BROWNSVILLE — A judge declared a mistrial Monday morning in the case against a man accused in a brazen 2010 home invasion.
Jorge Omar Cervantes, 61, has been on trial since last week in the 197th state District Court in Brownsville. Cervantes is charged with five counts of aggravated assault with a deadly weapon, aggravated robbery, burglary of a habitation with intent to commit another felony and engaging in a criminal conspiracy.
Judge Migdalia Lopez issued the ruling after an investigator at the Brownsville Police Department turned over files to prosecutors that had been unaccounted for until last week, testimony showed.
Officer Albert Torres told the court that the files, which had originally been stored in the department’s Special Investigative Unit, were being moved to the department’s records office and during that transition he was unable to locate the file. Torres said he found it last Thursday and brought the file over to the prosecution right away.
Cervantes’ attorney, Victor Ramirez, filed a motion for a mistrial later that day. Ramirez argued that the material was too “voluminous” to immediately review.
During the hearing, Ramirez said it included statements about potential witnesses; a polygraph test of a witness who already testified; detailed phone logs belonging to the victim from Dec. 10 and 11, 2010, when the crime occurred; emails from the police department concerning an insurance claim; a pawnshop receipt; and a photo of the vehicle allegedly used in the crime, which Ramirez only learned existed on Monday morning. What happened to the car after the crime was a big question, Ramirez said during the hearing.

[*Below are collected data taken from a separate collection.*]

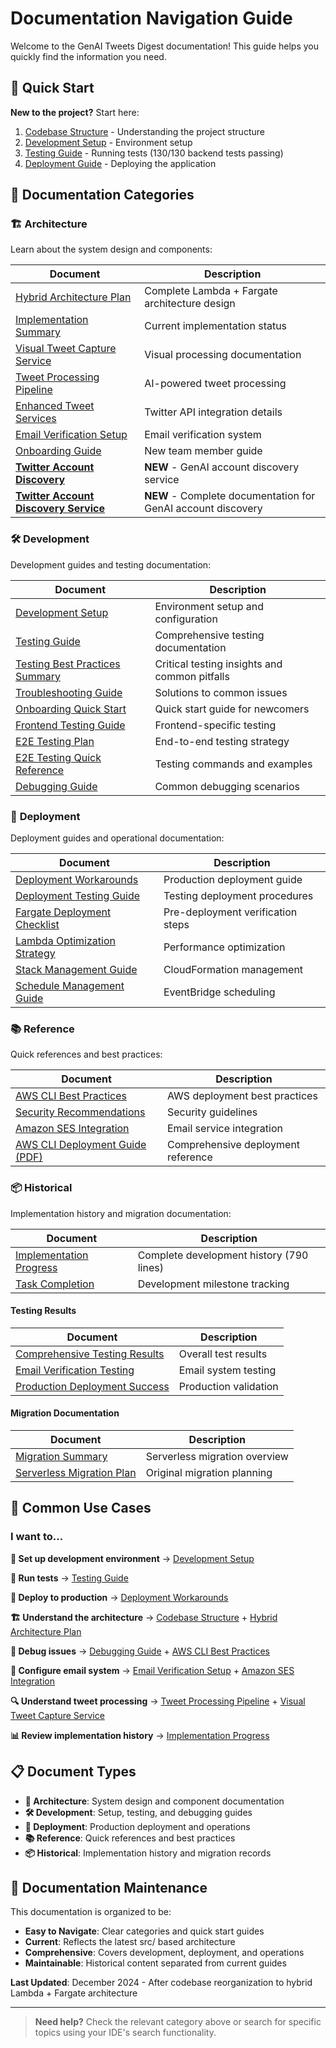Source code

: # Documentation Navigation Guide

Welcome to the GenAI Tweets Digest documentation! This guide helps you quickly find the information you need.

## 🚀 Quick Start

**New to the project?** Start here:
1. [Codebase Structure](CODEBASE_STRUCTURE.md) - Understanding the project structure
2. [Development Setup](development/DEVELOPMENT_SETUP.md) - Environment setup
3. [Testing Guide](development/TESTING_GUIDE.md) - Running tests (130/130 backend tests passing)
4. [Deployment Guide](deployment/DEPLOYMENT_WORKAROUNDS.md) - Deploying the application

## 📂 Documentation Categories

### 🏗️ **Architecture**
Learn about the system design and components:

| Document | Description |
|----------|-------------|
| [Hybrid Architecture Plan](architecture/hybrid_architecture_plan.md) | Complete Lambda + Fargate architecture design |
| [Implementation Summary](architecture/implementation_summary.md) | Current implementation status |
| [Visual Tweet Capture Service](architecture/visual_tweet_capture_service.md) | Visual processing documentation |
| [Tweet Processing Pipeline](architecture/tweet_processing_pipeline.md) | AI-powered tweet processing |
| [Enhanced Tweet Services](architecture/ENHANCED_TWEET_SERVICES.md) | Twitter API integration details |
| [Email Verification Setup](architecture/EMAIL_VERIFICATION_SETUP.md) | Email verification system |
| [Onboarding Guide](architecture/ONBOARDING_GUIDE.md) | New team member guide |
| **[Twitter Account Discovery](../src/shared/twitter_account_discovery_service.py)** | **NEW** - GenAI account discovery service |
| **[Twitter Account Discovery Service](architecture/TWITTER_ACCOUNT_DISCOVERY_SERVICE.md)** | **NEW** - Complete documentation for GenAI account discovery |

### 🛠️ **Development**
Development guides and testing documentation:

| Document | Description |
|----------|-------------|
| [Development Setup](development/DEVELOPMENT_SETUP.md) | Environment setup and configuration |
| [Testing Guide](development/TESTING_GUIDE.md) | Comprehensive testing documentation |
| [Testing Best Practices Summary](development/TESTING_BEST_PRACTICES_SUMMARY.md) | Critical testing insights and common pitfalls |
| [Troubleshooting Guide](development/TROUBLESHOOTING_GUIDE.md) | Solutions to common issues |
| [Onboarding Quick Start](development/ONBOARDING_QUICK_START.md) | Quick start guide for newcomers |
| [Frontend Testing Guide](development/FRONTEND_TESTING_GUIDE.md) | Frontend-specific testing |
| [E2E Testing Plan](development/E2E_TESTING_PLAN.md) | End-to-end testing strategy |
| [E2E Testing Quick Reference](development/E2E_TESTING_QUICK_REFERENCE.md) | Testing commands and examples |
| [Debugging Guide](development/DEBUGGING_FAILED_TO_FETCH.md) | Common debugging scenarios |

### 🚀 **Deployment**
Deployment guides and operational documentation:

| Document | Description |
|----------|-------------|
| [Deployment Workarounds](deployment/DEPLOYMENT_WORKAROUNDS.md) | Production deployment guide |
| [Deployment Testing Guide](deployment/DEPLOYMENT_TESTING_GUIDE.md) | Testing deployment procedures |
| [Fargate Deployment Checklist](deployment/FARGATE_DEPLOYMENT_CHECKLIST.md) | Pre-deployment verification steps |
| [Lambda Optimization Strategy](deployment/LAMBDA_OPTIMIZATION_STRATEGY.md) | Performance optimization |
| [Stack Management Guide](deployment/STACK_MANAGEMENT_GUIDE.md) | CloudFormation management |
| [Schedule Management Guide](deployment/SCHEDULE_MANAGEMENT_GUIDE.md) | EventBridge scheduling |

### 📚 **Reference**
Quick references and best practices:

| Document | Description |
|----------|-------------|
| [AWS CLI Best Practices](reference/AWS_CLI_BEST_PRACTICES.md) | AWS deployment best practices |
| [Security Recommendations](reference/SECURITY_RECOMMENDATIONS.md) | Security guidelines |
| [Amazon SES Integration](reference/AMAZON_SES_INTEGRATION.md) | Email service integration |
| [AWS CLI Deployment Guide (PDF)](reference/AWS%20CLI%20Deployment%20Guide%20\(Next.js%20Frontend%20+%20Python%20Serverless%20Backend\).pdf) | Comprehensive deployment reference |

### 📦 **Historical**
Implementation history and migration documentation:

| Document | Description |
|----------|-------------|
| [Implementation Progress](historical/IMPLEMENTATION_PROGRESS.md) | Complete development history (790 lines) |
| [Task Completion](historical/task_completion.md) | Development milestone tracking |

#### **Testing Results**
| Document | Description |
|----------|-------------|
| [Comprehensive Testing Results](historical/testing_results/COMPREHENSIVE_TESTING_RESULTS.md) | Overall test results |
| [Email Verification Testing](historical/testing_results/EMAIL_VERIFICATION_TESTING_RESULTS.md) | Email system testing |
| [Production Deployment Success](historical/testing_results/PRODUCTION_DEPLOYMENT_SUCCESS.md) | Production validation |

#### **Migration Documentation** 
| Document | Description |
|----------|-------------|
| [Migration Summary](historical/migration/MIGRATION_SUMMARY.md) | Serverless migration overview |
| [Serverless Migration Plan](historical/migration/serverless-migration-plan.md) | Original migration planning |

## 🎯 Common Use Cases

### **I want to...**

**🔧 Set up development environment**
→ [Development Setup](development/DEVELOPMENT_SETUP.md)

**🧪 Run tests**
→ [Testing Guide](development/TESTING_GUIDE.md)

**🚀 Deploy to production**
→ [Deployment Workarounds](deployment/DEPLOYMENT_WORKAROUNDS.md)

**🏗️ Understand the architecture** 
→ [Codebase Structure](CODEBASE_STRUCTURE.md) + [Hybrid Architecture Plan](architecture/hybrid_architecture_plan.md)

**🐛 Debug issues**
→ [Debugging Guide](development/DEBUGGING_FAILED_TO_FETCH.md) + [AWS CLI Best Practices](reference/AWS_CLI_BEST_PRACTICES.md)

**📧 Configure email system**
→ [Email Verification Setup](architecture/EMAIL_VERIFICATION_SETUP.md) + [Amazon SES Integration](reference/AMAZON_SES_INTEGRATION.md)

**🔍 Understand tweet processing**
→ [Tweet Processing Pipeline](architecture/tweet_processing_pipeline.md) + [Visual Tweet Capture Service](architecture/visual_tweet_capture_service.md)

**📊 Review implementation history**
→ [Implementation Progress](historical/IMPLEMENTATION_PROGRESS.md)

## 📋 Document Types

- **📖 Architecture**: System design and component documentation
- **🛠️ Development**: Setup, testing, and debugging guides  
- **🚀 Deployment**: Production deployment and operations
- **📚 Reference**: Quick references and best practices
- **📦 Historical**: Implementation history and migration records

## 🔄 Documentation Maintenance

This documentation is organized to be:
- **Easy to Navigate**: Clear categories and quick start guides
- **Current**: Reflects the latest src/ based architecture
- **Comprehensive**: Covers development, deployment, and operations
- **Maintainable**: Historical content separated from current guides

**Last Updated**: December 2024 - After codebase reorganization to hybrid Lambda + Fargate architecture

---

> **Need help?** Check the relevant category above or search for specific topics using your IDE's search functionality. 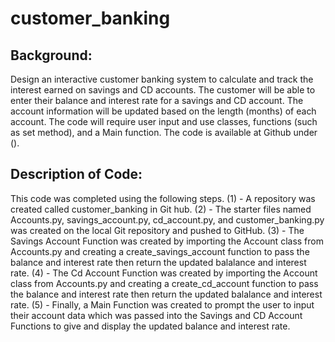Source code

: # customer_banking
## Background:
Design an interactive customer banking system to calculate and track the interest earned on savings and CD accounts. The customer will be able to enter their balance and interest rate for a savings and CD account.  The account information will be updated based on the length (months) of each account.  The code will require user input and use classes, functions (such as set method), and a Main function.  The code is available at Github under ().
## Description of Code:
This code was completed using the following steps. (1) - A repository was created called customer_banking in Git hub. (2) - The starter files named Accounts.py, savings_account.py, cd_account.py, and customer_banking.py was created on the local Git repository and pushed to GitHub. (3) - The Savings Account Function was created by importing the Account class from Accounts.py and creating a create_savings_account function to pass the balance and interest rate then return the updated balalance and interest rate. (4) - The Cd Account Function was created by importing the Account class from Accounts.py and creating a create_cd_account function to pass the balance and interest rate then return the updated balalance and interest rate. (5) - Finally, a Main Function was created to prompt the user to input their account data which was passed into the Savings and CD Account Functions to give and display the updated balance and interest rate.

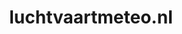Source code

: ---
layout: post
title:  "luchtvaartmeteo.nl"
internal_url:  "/dutchgov/luchtvaartmeteo.nl.html"
categories: dutchgov
---
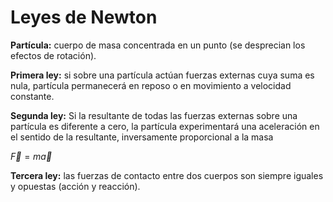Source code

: # Leyes de Newton

**Partícula:** cuerpo de masa concentrada en un punto (se desprecian los efectos de rotación).

**Primera ley:** si sobre una partícula actúan fuerzas externas cuya suma es nula, partícula permanecerá en reposo o en movimiento a velocidad constante. 

**Segunda ley:** Si la resultante de todas las fuerzas externas sobre una partícula es diferente a cero, la partícula experimentará una aceleración en el sentido de la resultante, inversamente proporcional a la masa

$\vec{F} = m\vec{a}$

**Tercera ley:** las fuerzas de contacto entre dos cuerpos son siempre iguales y opuestas (acción y reacción).

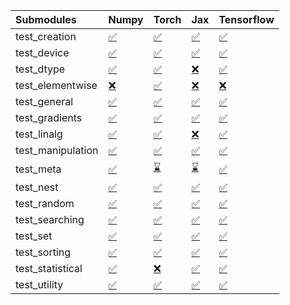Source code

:| Submodules        | Numpy                                                                                                                           | Torch                                                                                                                           | Jax                                                                                                                             | Tensorflow                                                                                                                      |
|:------------------|:--------------------------------------------------------------------------------------------------------------------------------|:--------------------------------------------------------------------------------------------------------------------------------|:--------------------------------------------------------------------------------------------------------------------------------|:--------------------------------------------------------------------------------------------------------------------------------|
| test_creation     | <a href="https://github.com/unifyai/ivy/runs/8029092462?check_suite_focus=true" rel="noopener noreferrer" target="_blank">✅</a> | <a href="https://github.com/unifyai/ivy/runs/8029093344?check_suite_focus=true" rel="noopener noreferrer" target="_blank">✅</a> | <a href="https://github.com/unifyai/ivy/runs/8029094216?check_suite_focus=true" rel="noopener noreferrer" target="_blank">✅</a> | <a href="https://github.com/unifyai/ivy/runs/8029094902?check_suite_focus=true" rel="noopener noreferrer" target="_blank">✅</a> |
| test_device       | <a href="https://github.com/unifyai/ivy/runs/8029092513?check_suite_focus=true" rel="noopener noreferrer" target="_blank">✅</a> | <a href="https://github.com/unifyai/ivy/runs/8029093384?check_suite_focus=true" rel="noopener noreferrer" target="_blank">✅</a> | <a href="https://github.com/unifyai/ivy/runs/8029094269?check_suite_focus=true" rel="noopener noreferrer" target="_blank">✅</a> | <a href="https://github.com/unifyai/ivy/runs/8029094950?check_suite_focus=true" rel="noopener noreferrer" target="_blank">✅</a> |
| test_dtype        | <a href="https://github.com/unifyai/ivy/runs/8029092563?check_suite_focus=true" rel="noopener noreferrer" target="_blank">✅</a> | <a href="https://github.com/unifyai/ivy/runs/8029093425?check_suite_focus=true" rel="noopener noreferrer" target="_blank">✅</a> | <a href="https://github.com/unifyai/ivy/runs/8029094312?check_suite_focus=true" rel="noopener noreferrer" target="_blank">❌</a> | <a href="https://github.com/unifyai/ivy/runs/8029094985?check_suite_focus=true" rel="noopener noreferrer" target="_blank">✅</a> |
| test_elementwise  | <a href="https://github.com/unifyai/ivy/runs/8029092623?check_suite_focus=true" rel="noopener noreferrer" target="_blank">❌</a> | <a href="https://github.com/unifyai/ivy/runs/8029093486?check_suite_focus=true" rel="noopener noreferrer" target="_blank">✅</a> | <a href="https://github.com/unifyai/ivy/runs/8029094360?check_suite_focus=true" rel="noopener noreferrer" target="_blank">❌</a> | <a href="https://github.com/unifyai/ivy/runs/8029095022?check_suite_focus=true" rel="noopener noreferrer" target="_blank">❌</a> |
| test_general      | <a href="https://github.com/unifyai/ivy/runs/8029092727?check_suite_focus=true" rel="noopener noreferrer" target="_blank">✅</a> | <a href="https://github.com/unifyai/ivy/runs/8029093540?check_suite_focus=true" rel="noopener noreferrer" target="_blank">✅</a> | <a href="https://github.com/unifyai/ivy/runs/8029094401?check_suite_focus=true" rel="noopener noreferrer" target="_blank">✅</a> | <a href="https://github.com/unifyai/ivy/runs/8029095045?check_suite_focus=true" rel="noopener noreferrer" target="_blank">✅</a> |
| test_gradients    | <a href="https://github.com/unifyai/ivy/runs/8029092795?check_suite_focus=true" rel="noopener noreferrer" target="_blank">✅</a> | <a href="https://github.com/unifyai/ivy/runs/8029093608?check_suite_focus=true" rel="noopener noreferrer" target="_blank">✅</a> | <a href="https://github.com/unifyai/ivy/runs/8029094441?check_suite_focus=true" rel="noopener noreferrer" target="_blank">✅</a> | <a href="https://github.com/unifyai/ivy/runs/8029095077?check_suite_focus=true" rel="noopener noreferrer" target="_blank">✅</a> |
| test_linalg       | <a href="https://github.com/unifyai/ivy/runs/8029092845?check_suite_focus=true" rel="noopener noreferrer" target="_blank">✅</a> | <a href="https://github.com/unifyai/ivy/runs/8029093655?check_suite_focus=true" rel="noopener noreferrer" target="_blank">✅</a> | <a href="https://github.com/unifyai/ivy/runs/8029094484?check_suite_focus=true" rel="noopener noreferrer" target="_blank">❌</a> | <a href="https://github.com/unifyai/ivy/runs/8029095109?check_suite_focus=true" rel="noopener noreferrer" target="_blank">✅</a> |
| test_manipulation | <a href="https://github.com/unifyai/ivy/runs/8029092892?check_suite_focus=true" rel="noopener noreferrer" target="_blank">✅</a> | <a href="https://github.com/unifyai/ivy/runs/8029093716?check_suite_focus=true" rel="noopener noreferrer" target="_blank">✅</a> | <a href="https://github.com/unifyai/ivy/runs/8029094524?check_suite_focus=true" rel="noopener noreferrer" target="_blank">✅</a> | <a href="https://github.com/unifyai/ivy/runs/8029095158?check_suite_focus=true" rel="noopener noreferrer" target="_blank">✅</a> |
| test_meta         | <a href="https://github.com/unifyai/ivy/runs/8029092967?check_suite_focus=true" rel="noopener noreferrer" target="_blank">✅</a> | <a href="https://github.com/unifyai/ivy/runs/8029093784?check_suite_focus=true" rel="noopener noreferrer" target="_blank">⌛</a> | <a href="https://github.com/unifyai/ivy/runs/8029094567?check_suite_focus=true" rel="noopener noreferrer" target="_blank">⌛</a> | <a href="https://github.com/unifyai/ivy/runs/8029095213?check_suite_focus=true" rel="noopener noreferrer" target="_blank">✅</a> |
| test_nest         | <a href="https://github.com/unifyai/ivy/runs/8029093015?check_suite_focus=true" rel="noopener noreferrer" target="_blank">✅</a> | <a href="https://github.com/unifyai/ivy/runs/8029093834?check_suite_focus=true" rel="noopener noreferrer" target="_blank">✅</a> | <a href="https://github.com/unifyai/ivy/runs/8029094615?check_suite_focus=true" rel="noopener noreferrer" target="_blank">✅</a> | <a href="https://github.com/unifyai/ivy/runs/8029095267?check_suite_focus=true" rel="noopener noreferrer" target="_blank">✅</a> |
| test_random       | <a href="https://github.com/unifyai/ivy/runs/8029093066?check_suite_focus=true" rel="noopener noreferrer" target="_blank">✅</a> | <a href="https://github.com/unifyai/ivy/runs/8029093894?check_suite_focus=true" rel="noopener noreferrer" target="_blank">✅</a> | <a href="https://github.com/unifyai/ivy/runs/8029094660?check_suite_focus=true" rel="noopener noreferrer" target="_blank">✅</a> | <a href="https://github.com/unifyai/ivy/runs/8029095335?check_suite_focus=true" rel="noopener noreferrer" target="_blank">✅</a> |
| test_searching    | <a href="https://github.com/unifyai/ivy/runs/8029093106?check_suite_focus=true" rel="noopener noreferrer" target="_blank">✅</a> | <a href="https://github.com/unifyai/ivy/runs/8029093956?check_suite_focus=true" rel="noopener noreferrer" target="_blank">✅</a> | <a href="https://github.com/unifyai/ivy/runs/8029094700?check_suite_focus=true" rel="noopener noreferrer" target="_blank">✅</a> | <a href="https://github.com/unifyai/ivy/runs/8029095395?check_suite_focus=true" rel="noopener noreferrer" target="_blank">✅</a> |
| test_set          | <a href="https://github.com/unifyai/ivy/runs/8029093161?check_suite_focus=true" rel="noopener noreferrer" target="_blank">✅</a> | <a href="https://github.com/unifyai/ivy/runs/8029094001?check_suite_focus=true" rel="noopener noreferrer" target="_blank">✅</a> | <a href="https://github.com/unifyai/ivy/runs/8029094734?check_suite_focus=true" rel="noopener noreferrer" target="_blank">✅</a> | <a href="https://github.com/unifyai/ivy/runs/8029095450?check_suite_focus=true" rel="noopener noreferrer" target="_blank">✅</a> |
| test_sorting      | <a href="https://github.com/unifyai/ivy/runs/8029093204?check_suite_focus=true" rel="noopener noreferrer" target="_blank">✅</a> | <a href="https://github.com/unifyai/ivy/runs/8029094050?check_suite_focus=true" rel="noopener noreferrer" target="_blank">✅</a> | <a href="https://github.com/unifyai/ivy/runs/8029094771?check_suite_focus=true" rel="noopener noreferrer" target="_blank">✅</a> | <a href="https://github.com/unifyai/ivy/runs/8029095484?check_suite_focus=true" rel="noopener noreferrer" target="_blank">✅</a> |
| test_statistical  | <a href="https://github.com/unifyai/ivy/runs/8029093247?check_suite_focus=true" rel="noopener noreferrer" target="_blank">✅</a> | <a href="https://github.com/unifyai/ivy/runs/8029094110?check_suite_focus=true" rel="noopener noreferrer" target="_blank">❌</a> | <a href="https://github.com/unifyai/ivy/runs/8029094808?check_suite_focus=true" rel="noopener noreferrer" target="_blank">✅</a> | <a href="https://github.com/unifyai/ivy/runs/8029095530?check_suite_focus=true" rel="noopener noreferrer" target="_blank">✅</a> |
| test_utility      | <a href="https://github.com/unifyai/ivy/runs/8029093306?check_suite_focus=true" rel="noopener noreferrer" target="_blank">✅</a> | <a href="https://github.com/unifyai/ivy/runs/8029094162?check_suite_focus=true" rel="noopener noreferrer" target="_blank">✅</a> | <a href="https://github.com/unifyai/ivy/runs/8029094853?check_suite_focus=true" rel="noopener noreferrer" target="_blank">✅</a> | <a href="https://github.com/unifyai/ivy/runs/8029095582?check_suite_focus=true" rel="noopener noreferrer" target="_blank">✅</a> |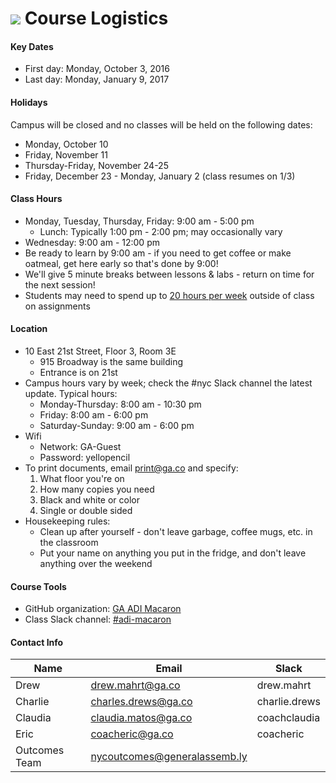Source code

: # ![](https://ga-dash.s3.amazonaws.com/production/assets/logo-9f88ae6c9c3871690e33280fcf557f33.png) Course Logistics

#### Key Dates
- First day: Monday, October 3, 2016
- Last day: Monday, January 9, 2017


#### Holidays
Campus will be closed and no classes will be held on the following dates:
- Monday, October 10
- Friday, November 11
- Thursday-Friday, November 24-25
- Friday, December 23 - Monday, January 2 (class resumes on 1/3)


#### Class Hours
- Monday, Tuesday, Thursday, Friday: 9:00 am - 5:00 pm
  - Lunch: Typically 1:00 pm - 2:00 pm; may occasionally vary
- Wednesday: 9:00 am - 12:00 pm
- Be ready to learn by 9:00 am - if you need to get coffee or make oatmeal, get here early so that's done by 9:00!
- We'll give 5 minute breaks between lessons & labs - return on time for the next session!
- Students may need to spend up to [20 hours per week](https://ga-core.s3.amazonaws.com/cms/files/files/000/004/365/original/GA_Catalog-NYC_v1v6_20160910_bvm.pdf#page=19) outside of class on assignments


#### Location
- 10 East 21st Street, Floor 3, Room 3E
  - 915 Broadway is the same building
  - Entrance is on 21st
- Campus hours vary by week; check the #nyc Slack channel the latest update. Typical hours:
  - Monday-Thursday: 8:00 am - 10:30 pm
  - Friday: 8:00 am - 6:00 pm
  - Saturday-Sunday: 9:00 am - 6:00 pm
- Wifi
  - Network: GA-Guest
  - Password: yellopencil
- To print documents, email [print@ga.co](mailto:print@ga.co) and specify:
  1. What floor you're on
  1. How many copies you need
  1. Black and white or color
  1. Single or double sided
- Housekeeping rules:
  - Clean up after yourself - don't leave garbage, coffee mugs, etc. in the classroom
  - Put your name on anything you put in the fridge, and don't leave anything over the weekend


#### Course Tools
- GitHub organization: [GA ADI Macaron](https://github.com/ga-adi-macaron)
- Class Slack channel: [#adi-macaron](https://ga-students.slack.com/messages/adi-macaron/)


#### Contact Info
| Name | Email | Slack |
| --- | --- | --- |
| Drew | [drew.mahrt@ga.co](mailto:drew.mahrt@ga.co) | drew.mahrt |
| Charlie | [charles.drews@ga.co](mailto:charles.drews@ga.co) | charlie.drews |
| Claudia | [claudia.matos@ga.co](mailto:claudia.matos@ga.co) | coachclaudia |
| Eric | [coacheric@ga.co](mailto:coacheric@ga.co) | coacheric |
| Outcomes Team | [nycoutcomes@generalassemb.ly](mailto:nycoutcomes@generalassemb.ly) | |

He also told the court that there’s much more in the file that he still has to go over in order for Cervantes to have a fair trial.
“It’s an issue we need to deal with … (and the) only effective way is to grant a mistrial,” Ramirez said.
Peter Gilman, who is prosecuting the case for the Cameron County District Attorney’s Office, said during the hearing that he didn’t think the development merited a new trial.
“Most of the material in the file folder is repetitious to everything given to Mr. Ramirez,” Gilman said during the hearing.
After granting the mistrial, Lopez said the trial will be scheduled for January 2018.
Cameron County District Attorney Luis V. Saenz said the mistrial is unfortunate for everyone involved in the case.
“Nobody likes a mistrial,” Saenz said. “Generally speaking, mistrials are unfortunate for everybody, the courts, the state, the defendant, and the jury as all their time and effort is misspent.”
Authorities accuse Cervantes of breaking into the home of a local doctor in December 2010, holding five people against their will, including the doctor, stealing jewelry from a safe in the home and stealing around $250,000, which the victim was allegedly forced to withdraw from several banks.
Two other suspects in the case, Epigmenio Ahumada and Jorge Ramirez, have been convicted for their roles in the home invasion and are serving 10-year sentences for burglary of a habitation.
Cervantes also rejected an offer Monday from the District Attorney’s Office to recommend a 20-year sentence if he’d enter a guilty plea to burglary of a habitation with intent to commit a felony.